Edward Pietrzyk - polski ambasador w Bagdadzie, który w zeszłym roku cudem przeżył zamach, znów uniknął śmierci. Pietrzyk przebywał w amerykańskiej ambasadzie akurat w chwili, gdy jej budynek został ostrzelany przez szyickich rebeliantów. Na szczęście nic mu się nie stało - donosi Dziennik.
Mimo, że rząd Iraku dał rebeliantom 72 godziny na złożenie broni, w czwartek sytuacja w kraju jeszcze się zaostrzyła. Niebezpiecznie było także w Bagdadzie.
Tuż po południu bojówkarze uderzyli w zbiornik z paliwem znajdujący się na tyłach ambasady amerykańskiej. W jednej z części tego budynku przebywał w tym czasie polski ambasador Edward Pietrzyk. Polski ambasador tym razem uniknął jednaj obrażeń.

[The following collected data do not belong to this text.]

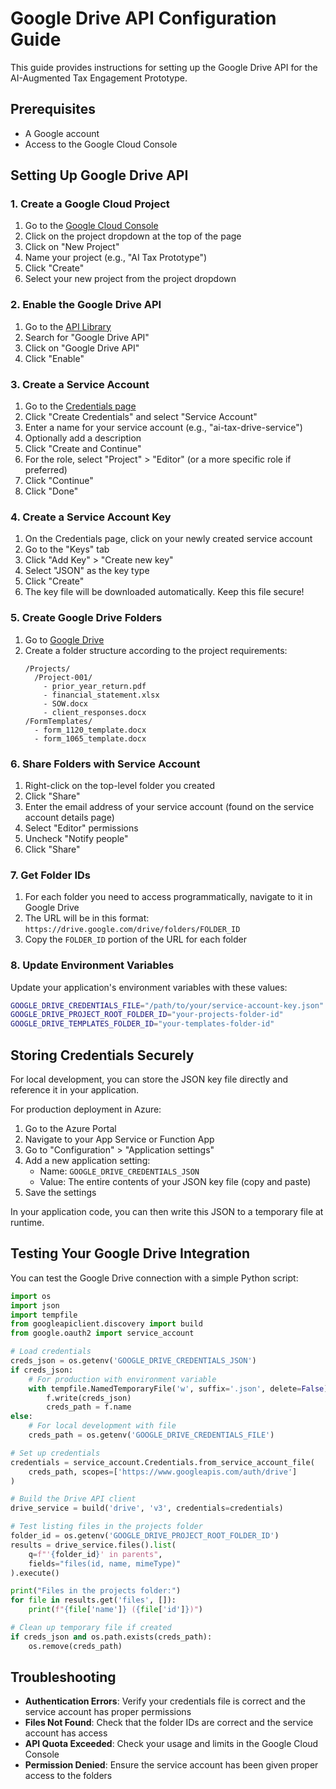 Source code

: # Google Drive API Configuration Guide

This guide provides instructions for setting up the Google Drive API for the AI-Augmented Tax Engagement Prototype.

## Prerequisites

- A Google account
- Access to the Google Cloud Console

## Setting Up Google Drive API

### 1. Create a Google Cloud Project

1. Go to the [Google Cloud Console](https://console.cloud.google.com/)
2. Click on the project dropdown at the top of the page
3. Click on "New Project"
4. Name your project (e.g., "AI Tax Prototype")
5. Click "Create"
6. Select your new project from the project dropdown

### 2. Enable the Google Drive API

1. Go to the [API Library](https://console.cloud.google.com/apis/library)
2. Search for "Google Drive API"
3. Click on "Google Drive API"
4. Click "Enable"

### 3. Create a Service Account

1. Go to the [Credentials page](https://console.cloud.google.com/apis/credentials)
2. Click "Create Credentials" and select "Service Account"
3. Enter a name for your service account (e.g., "ai-tax-drive-service")
4. Optionally add a description
5. Click "Create and Continue"
6. For the role, select "Project" > "Editor" (or a more specific role if preferred)
7. Click "Continue"
8. Click "Done"

### 4. Create a Service Account Key

1. On the Credentials page, click on your newly created service account
2. Go to the "Keys" tab
3. Click "Add Key" > "Create new key"
4. Select "JSON" as the key type
5. Click "Create"
6. The key file will be downloaded automatically. Keep this file secure!

### 5. Create Google Drive Folders

1. Go to [Google Drive](https://drive.google.com/)
2. Create a folder structure according to the project requirements:
   ```
   /Projects/
     /Project-001/
       - prior_year_return.pdf
       - financial_statement.xlsx
       - SOW.docx
       - client_responses.docx
   /FormTemplates/
     - form_1120_template.docx
     - form_1065_template.docx
   ```

### 6. Share Folders with Service Account

1. Right-click on the top-level folder you created
2. Click "Share"
3. Enter the email address of your service account (found on the service account details page)
4. Select "Editor" permissions
5. Uncheck "Notify people"
6. Click "Share"

### 7. Get Folder IDs

1. For each folder you need to access programmatically, navigate to it in Google Drive
2. The URL will be in this format: `https://drive.google.com/drive/folders/FOLDER_ID`
3. Copy the `FOLDER_ID` portion of the URL for each folder

### 8. Update Environment Variables

Update your application's environment variables with these values:

```bash
GOOGLE_DRIVE_CREDENTIALS_FILE="/path/to/your/service-account-key.json"
GOOGLE_DRIVE_PROJECT_ROOT_FOLDER_ID="your-projects-folder-id"
GOOGLE_DRIVE_TEMPLATES_FOLDER_ID="your-templates-folder-id"
```

## Storing Credentials Securely

For local development, you can store the JSON key file directly and reference it in your application.

For production deployment in Azure:

1. Go to the Azure Portal
2. Navigate to your App Service or Function App
3. Go to "Configuration" > "Application settings"
4. Add a new application setting:
   - Name: `GOOGLE_DRIVE_CREDENTIALS_JSON`
   - Value: The entire contents of your JSON key file (copy and paste)
5. Save the settings

In your application code, you can then write this JSON to a temporary file at runtime.

## Testing Your Google Drive Integration

You can test the Google Drive connection with a simple Python script:

```python
import os
import json
import tempfile
from googleapiclient.discovery import build
from google.oauth2 import service_account

# Load credentials
creds_json = os.getenv('GOOGLE_DRIVE_CREDENTIALS_JSON')
if creds_json:
    # For production with environment variable
    with tempfile.NamedTemporaryFile('w', suffix='.json', delete=False) as f:
        f.write(creds_json)
        creds_path = f.name
else:
    # For local development with file
    creds_path = os.getenv('GOOGLE_DRIVE_CREDENTIALS_FILE')

# Set up credentials
credentials = service_account.Credentials.from_service_account_file(
    creds_path, scopes=['https://www.googleapis.com/auth/drive']
)

# Build the Drive API client
drive_service = build('drive', 'v3', credentials=credentials)

# Test listing files in the projects folder
folder_id = os.getenv('GOOGLE_DRIVE_PROJECT_ROOT_FOLDER_ID')
results = drive_service.files().list(
    q=f"'{folder_id}' in parents",
    fields="files(id, name, mimeType)"
).execute()

print("Files in the projects folder:")
for file in results.get('files', []):
    print(f"{file['name']} ({file['id']})")

# Clean up temporary file if created
if creds_json and os.path.exists(creds_path):
    os.remove(creds_path)
```

## Troubleshooting

- **Authentication Errors**: Verify your credentials file is correct and the service account has proper permissions
- **Files Not Found**: Check that the folder IDs are correct and the service account has access
- **API Quota Exceeded**: Check your usage and limits in the Google Cloud Console
- **Permission Denied**: Ensure the service account has been given proper access to the folders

Szyicka ofensywa w Iraku rozlewa się na kolejne części kraju. Wczoraj antyrządowa rebelia dotarła także do Diwanii, gdzie stacjonują polscy żołnierze.
- Na razie odnotowujemy pojedyncze ataki wymierzone w irackich policjantów i żołnierzy - mówi gazecie mjr Dariusz Kacperczyk, rzecznik Dowództwa Operacyjnego polskiej armii.
Najcięższe walki trwały w czwartek w Al-Kut na południowy wschód od Bagdadu. W nocnych walkach zginęło tam ponad 40 osób.